● **Directions**
Leave out the pictures and retype everything else in the records below exactly.

━━━━━ Exercise inputs ━━━━━

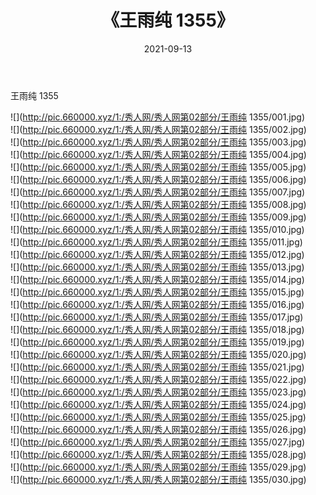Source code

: ﻿---
layout: post
title:  《王雨纯 1355》
date:   2021-09-13
img: http://pic.660000.xyz/1:/秀人网/秀人网第02部分/王雨纯 1355/000.jpg
categories: [美女, 清纯, 唯美]
---

王雨纯 1355

  ![](http://pic.660000.xyz/1:/秀人网/秀人网第02部分/王雨纯 1355/001.jpg) <br> ![](http://pic.660000.xyz/1:/秀人网/秀人网第02部分/王雨纯 1355/002.jpg) <br> ![](http://pic.660000.xyz/1:/秀人网/秀人网第02部分/王雨纯 1355/003.jpg) <br> ![](http://pic.660000.xyz/1:/秀人网/秀人网第02部分/王雨纯 1355/004.jpg) <br> ![](http://pic.660000.xyz/1:/秀人网/秀人网第02部分/王雨纯 1355/005.jpg) <br> ![](http://pic.660000.xyz/1:/秀人网/秀人网第02部分/王雨纯 1355/006.jpg) <br> ![](http://pic.660000.xyz/1:/秀人网/秀人网第02部分/王雨纯 1355/007.jpg) <br> ![](http://pic.660000.xyz/1:/秀人网/秀人网第02部分/王雨纯 1355/008.jpg) <br> ![](http://pic.660000.xyz/1:/秀人网/秀人网第02部分/王雨纯 1355/009.jpg) <br> ![](http://pic.660000.xyz/1:/秀人网/秀人网第02部分/王雨纯 1355/010.jpg) <br> ![](http://pic.660000.xyz/1:/秀人网/秀人网第02部分/王雨纯 1355/011.jpg) <br> ![](http://pic.660000.xyz/1:/秀人网/秀人网第02部分/王雨纯 1355/012.jpg) <br> ![](http://pic.660000.xyz/1:/秀人网/秀人网第02部分/王雨纯 1355/013.jpg) <br> ![](http://pic.660000.xyz/1:/秀人网/秀人网第02部分/王雨纯 1355/014.jpg) <br> ![](http://pic.660000.xyz/1:/秀人网/秀人网第02部分/王雨纯 1355/015.jpg) <br> ![](http://pic.660000.xyz/1:/秀人网/秀人网第02部分/王雨纯 1355/016.jpg) <br> ![](http://pic.660000.xyz/1:/秀人网/秀人网第02部分/王雨纯 1355/017.jpg) <br> ![](http://pic.660000.xyz/1:/秀人网/秀人网第02部分/王雨纯 1355/018.jpg) <br> ![](http://pic.660000.xyz/1:/秀人网/秀人网第02部分/王雨纯 1355/019.jpg) <br> ![](http://pic.660000.xyz/1:/秀人网/秀人网第02部分/王雨纯 1355/020.jpg) <br> ![](http://pic.660000.xyz/1:/秀人网/秀人网第02部分/王雨纯 1355/021.jpg) <br> ![](http://pic.660000.xyz/1:/秀人网/秀人网第02部分/王雨纯 1355/022.jpg) <br> ![](http://pic.660000.xyz/1:/秀人网/秀人网第02部分/王雨纯 1355/023.jpg) <br> ![](http://pic.660000.xyz/1:/秀人网/秀人网第02部分/王雨纯 1355/024.jpg) <br> ![](http://pic.660000.xyz/1:/秀人网/秀人网第02部分/王雨纯 1355/025.jpg) <br> ![](http://pic.660000.xyz/1:/秀人网/秀人网第02部分/王雨纯 1355/026.jpg) <br> ![](http://pic.660000.xyz/1:/秀人网/秀人网第02部分/王雨纯 1355/027.jpg) <br> ![](http://pic.660000.xyz/1:/秀人网/秀人网第02部分/王雨纯 1355/028.jpg) <br> ![](http://pic.660000.xyz/1:/秀人网/秀人网第02部分/王雨纯 1355/029.jpg) <br> ![](http://pic.660000.xyz/1:/秀人网/秀人网第02部分/王雨纯 1355/030.jpg) <br>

━━━━━

● **Written answer**
Source code

: ﻿---
layout: post
title:  《王雨纯 1355》
date:   2021-09-13
img: http://pic.660000.xyz/1:/秀人网/秀人网第02部分/王雨纯 1355/000.jpg
categories: [美女, 清纯, 唯美]
---

王雨纯 1355

  ![](http://pic.660000.xyz/1:/秀人网/秀人网第02部分/王雨纯 1355/001.jpg) <br> ![](http://pic.660000.xyz/1:/秀人网/秀人网第02部分/王雨纯 1355/002.jpg) <br> ![](http://pic.660000.xyz/1:/秀人网/秀人网第02部分/王雨纯 1355/003.jpg) <br> ![](http://pic.660000.xyz/1:/秀人网/秀人网第02部分/王雨纯 1355/004.jpg) <br> ![](http://pic.660000.xyz/1:/秀人网/秀人网第02部分/王雨纯 1355/005.jpg) <br> ![](http://pic.660000.xyz/1:/秀人网/秀人网第02部分/王雨纯 1355/006.jpg) <br> ![](http://pic.660000.xyz/1:/秀人网/秀人网第02部分/王雨纯 1355/007.jpg) <br> ![](http://pic.660000.xyz/1:/秀人网/秀人网第02部分/王雨纯 1355/008.jpg) <br> ![](http://pic.660000.xyz/1:/秀人网/秀人网第02部分/王雨纯 1355/009.jpg) <br> ![](http://pic.660000.xyz/1:/秀人网/秀人网第02部分/王雨纯 1355/010.jpg) <br> ![](http://pic.660000.xyz/1:/秀人网/秀人网第02部分/王雨纯 1355/011.jpg) <br> ![](http://pic.660000.xyz/1:/秀人网/秀人网第02部分/王雨纯 1355/012.jpg) <br> ![](http://pic.660000.xyz/1:/秀人网/秀人网第02部分/王雨纯 1355/013.jpg) <br> ![](http://pic.660000.xyz/1:/秀人网/秀人网第02部分/王雨纯 1355/014.jpg) <br> ![](http://pic.660000.xyz/1:/秀人网/秀人网第02部分/王雨纯 1355/015.jpg) <br> ![](http://pic.660000.xyz/1:/秀人网/秀人网第02部分/王雨纯 1355/016.jpg) <br> ![](http://pic.660000.xyz/1:/秀人网/秀人网第02部分/王雨纯 1355/017.jpg) <br> ![](http://pic.660000.xyz/1:/秀人网/秀人网第02部分/王雨纯 1355/018.jpg) <br> ![](http://pic.660000.xyz/1:/秀人网/秀人网第02部分/王雨纯 1355/019.jpg) <br> ![](http://pic.660000.xyz/1:/秀人网/秀人网第02部分/王雨纯 1355/020.jpg) <br> ![](http://pic.660000.xyz/1:/秀人网/秀人网第02部分/王雨纯 1355/021.jpg) <br> ![](http://pic.660000.xyz/1:/秀人网/秀人网第02部分/王雨纯 1355/022.jpg) <br> ![](http://pic.660000.xyz/1:/秀人网/秀人网第02部分/王雨纯 1355/023.jpg) <br> ![](http://pic.660000.xyz/1:/秀人网/秀人网第02部分/王雨纯 1355/024.jpg) <br> ![](http://pic.660000.xyz/1:/秀人网/秀人网第02部分/王雨纯 1355/025.jpg) <br> ![](http://pic.660000.xyz/1:/秀人网/秀人网第02部分/王雨纯 1355/026.jpg) <br> ![](http://pic.660000.xyz/1:/秀人网/秀人网第02部分/王雨纯 1355/027.jpg) <br> ![](http://pic.660000.xyz/1:/秀人网/秀人网第02部分/王雨纯 1355/028.jpg) <br> ![](http://pic.660000.xyz/1:/秀人网/秀人网第02部分/王雨纯 1355/029.jpg) <br> ![](http://pic.660000.xyz/1:/秀人网/秀人网第02部分/王雨纯 1355/030.jpg) <br>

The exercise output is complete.